Wednesday 13 December 2017

The Punt: 'Classy economist' Lars Frisell takes his place in the sun

Economist Lars Frisell
Economist Lars Frisell

THE Central Bank's office on Dame Street provides a great view over Dublin, perhaps the best view that the Punt has seen from offices in the capital although the Eircom offices near Heuston Station come a close second.

But on a grim, rainy day like the one we endured in the capital yesterday, it must be difficult for chief economist Lars Frisell to keep his mind on the job.

He's no doubt counting down the days until he jets-off to his new posting with the International Monetary Fund in sunny Mauritius.

The Swedish economist leaves the Central Bank next month and at his final press conference yesterday, Governor Patrick Honohan paid tribute, dubbing him a "classy economist".

"I thought at first that it was maybe because we don't have enough snow and ice," Professor Honohan said, trying to explain yet another departure from Dame Street.

"As you know, Lars is a very classy economist, a really good manager, he's brought a lot to the team in the short time that he's here.

We aim high when we hire and we get high, but we don't necessarily get high for very long so I'm sorry to lose Lars."

There's no update on his replacement as yet, or whether it will come from within or outside the bank.

Speaking of insider appointments, Gillian Phelan has been appointed head of monetary policy, replacing Mark Cassidy who has moved to head the financial stability division. Phelan was formerly the deputy head of the monetary policy section.


Departure time for worker directors at DAA

A bit of a reshuffle has been going on at the Dublin Airport Authority (DAA), as two of its worker directors make way for two new faces at the top table. Those who have left include Mary McCabe, who joined the DAA in 1998, working as a cleaner at the airport operator. She turned 65 last month. Conor Swords (33) has also resigned as a director. He was appointed to the board just a year ago under worker participation legislation.

He also joined the DAA in 1998 and worked in retail, terminal services and airside operations.
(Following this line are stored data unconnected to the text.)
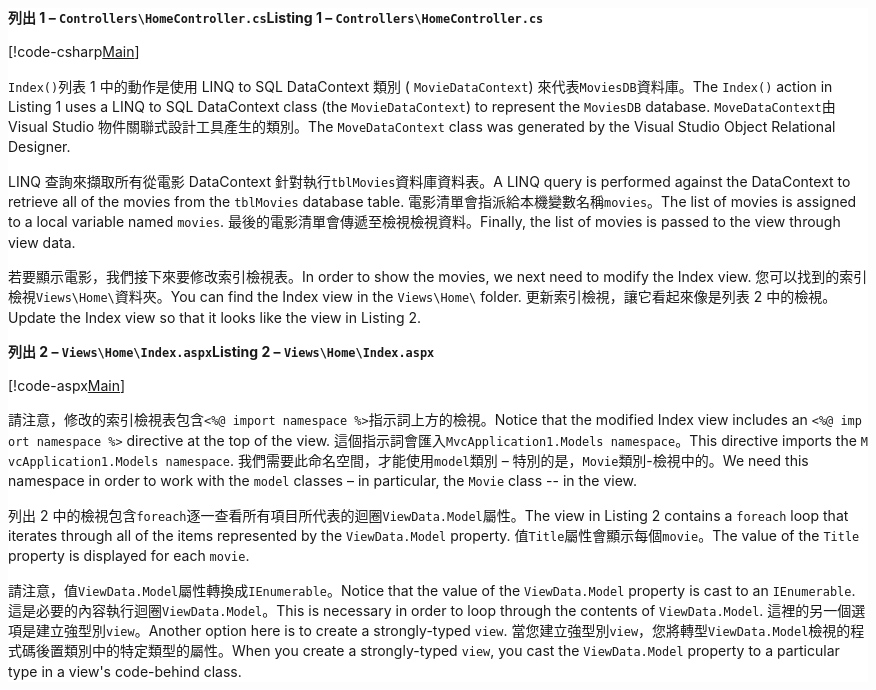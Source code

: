 <span data-ttu-id="012e6-183">**列出 1 – `Controllers\HomeController.cs`**</span><span class="sxs-lookup"><span data-stu-id="012e6-183">**Listing 1 – `Controllers\HomeController.cs`**</span></span>

[!code-csharp[Main](creating-model-classes-with-linq-to-sql-cs/samples/sample1.cs)]

<span data-ttu-id="012e6-184">`Index()`列表 1 中的動作是使用 LINQ to SQL DataContext 類別 ( `MovieDataContext`) 來代表`MoviesDB`資料庫。</span><span class="sxs-lookup"><span data-stu-id="012e6-184">The `Index()` action in Listing 1 uses a LINQ to SQL DataContext class (the `MovieDataContext`) to represent the `MoviesDB` database.</span></span> <span data-ttu-id="012e6-185">`MoveDataContext`由 Visual Studio 物件關聯式設計工具產生的類別。</span><span class="sxs-lookup"><span data-stu-id="012e6-185">The `MoveDataContext` class was generated by the Visual Studio Object Relational Designer.</span></span>

<span data-ttu-id="012e6-186">LINQ 查詢來擷取所有從電影 DataContext 針對執行`tblMovies`資料庫資料表。</span><span class="sxs-lookup"><span data-stu-id="012e6-186">A LINQ query is performed against the DataContext to retrieve all of the movies from the `tblMovies` database table.</span></span> <span data-ttu-id="012e6-187">電影清單會指派給本機變數名稱`movies`。</span><span class="sxs-lookup"><span data-stu-id="012e6-187">The list of movies is assigned to a local variable named `movies`.</span></span> <span data-ttu-id="012e6-188">最後的電影清單會傳遞至檢視檢視資料。</span><span class="sxs-lookup"><span data-stu-id="012e6-188">Finally, the list of movies is passed to the view through view data.</span></span>

<span data-ttu-id="012e6-189">若要顯示電影，我們接下來要修改索引檢視表。</span><span class="sxs-lookup"><span data-stu-id="012e6-189">In order to show the movies, we next need to modify the Index view.</span></span> <span data-ttu-id="012e6-190">您可以找到的索引檢視`Views\Home\`資料夾。</span><span class="sxs-lookup"><span data-stu-id="012e6-190">You can find the Index view in the `Views\Home\` folder.</span></span> <span data-ttu-id="012e6-191">更新索引檢視，讓它看起來像是列表 2 中的檢視。</span><span class="sxs-lookup"><span data-stu-id="012e6-191">Update the Index view so that it looks like the view in Listing 2.</span></span>

<span data-ttu-id="012e6-192">**列出 2 – `Views\Home\Index.aspx`**</span><span class="sxs-lookup"><span data-stu-id="012e6-192">**Listing 2 – `Views\Home\Index.aspx`**</span></span>

[!code-aspx[Main](creating-model-classes-with-linq-to-sql-cs/samples/sample2.aspx)]

<span data-ttu-id="012e6-193">請注意，修改的索引檢視表包含`<%@ import namespace %>`指示詞上方的檢視。</span><span class="sxs-lookup"><span data-stu-id="012e6-193">Notice that the modified Index view includes an `<%@ import namespace %>` directive at the top of the view.</span></span> <span data-ttu-id="012e6-194">這個指示詞會匯入`MvcApplication1.Models namespace`。</span><span class="sxs-lookup"><span data-stu-id="012e6-194">This directive imports the `MvcApplication1.Models namespace`.</span></span> <span data-ttu-id="012e6-195">我們需要此命名空間，才能使用`model`類別 – 特別的是，`Movie`類別-檢視中的。</span><span class="sxs-lookup"><span data-stu-id="012e6-195">We need this namespace in order to work with the `model` classes – in particular, the `Movie` class -- in the view.</span></span>

<span data-ttu-id="012e6-196">列出 2 中的檢視包含`foreach`逐一查看所有項目所代表的迴圈`ViewData.Model`屬性。</span><span class="sxs-lookup"><span data-stu-id="012e6-196">The view in Listing 2 contains a `foreach` loop that iterates through all of the items represented by the `ViewData.Model` property.</span></span> <span data-ttu-id="012e6-197">值`Title`屬性會顯示每個`movie`。</span><span class="sxs-lookup"><span data-stu-id="012e6-197">The value of the `Title` property is displayed for each `movie`.</span></span>

<span data-ttu-id="012e6-198">請注意，值`ViewData.Model`屬性轉換成`IEnumerable`。</span><span class="sxs-lookup"><span data-stu-id="012e6-198">Notice that the value of the `ViewData.Model` property is cast to an `IEnumerable`.</span></span> <span data-ttu-id="012e6-199">這是必要的內容執行迴圈`ViewData.Model`。</span><span class="sxs-lookup"><span data-stu-id="012e6-199">This is necessary in order to loop through the contents of `ViewData.Model`.</span></span> <span data-ttu-id="012e6-200">這裡的另一個選項是建立強型別`view`。</span><span class="sxs-lookup"><span data-stu-id="012e6-200">Another option here is to create a strongly-typed `view`.</span></span> <span data-ttu-id="012e6-201">當您建立強型別`view`，您將轉型`ViewData.Model`檢視的程式碼後置類別中的特定類型的屬性。</span><span class="sxs-lookup"><span data-stu-id="012e6-201">When you create a strongly-typed `view`, you cast the `ViewData.Model` property to a particular type in a view's code-behind class.</span></span>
In his studies he specialised in organisational change and development.

Ms McCabe had first joined the board in 2008 and was reappointed the following year. She has represented the cleaning department at the DAA at a local and branch level under Siptu for over 10 years. Joining the board are airport police and fire officer Eric Nolan (32), who works at Cork Airport, and Denis Smyth (55), an airport duty manager in Dublin. Mr Nolan is a Labour candidate for Cork County Council in May. If elected, he'll have plenty on his plate between juggling the day job, being a politician and sitting on one of the country's most important state boards.


Lidl expansion good news for building firms

The Punt was interested to see that Lidl's Irish arm has registered a mortgage charge in favour of BNP Paribas. Signed by the German retailer and French bank last month, its shows that land and property in Dun Laoghaire, Kanturk, Portarlington and Tullow in Carlow are just a few of those that are registered under the charge.

It also reveals a number of contractors who've worked on building its stores at locations around the country (it has over 120). Northern Ireland-based Tinnelly Construction is one of them. The Co Down firm is owned by Gerard Tinnelly. In the financial year to the end of May last year, its turnover dropped 58pc to £6.7m (€8.1m) and it made a £380,000 (€460,000) profit. Two other big beneficiaries of the Lidl expansion have included John Sisk & Son and BAM Building.

The latter is part of BAM Construction, one of the country's largest contractors. The Dutch-owned firm, formerly Ascon, has worked on projects in Ireland with companies such as Google. John Sisk & Son is Ireland's biggest contractor. But it's been hit by strife with Polish road building contracts and shouldered losses of €98m over two years because it said hadn't been paid by the Polish government. At least the Germans pay on time, no doubt.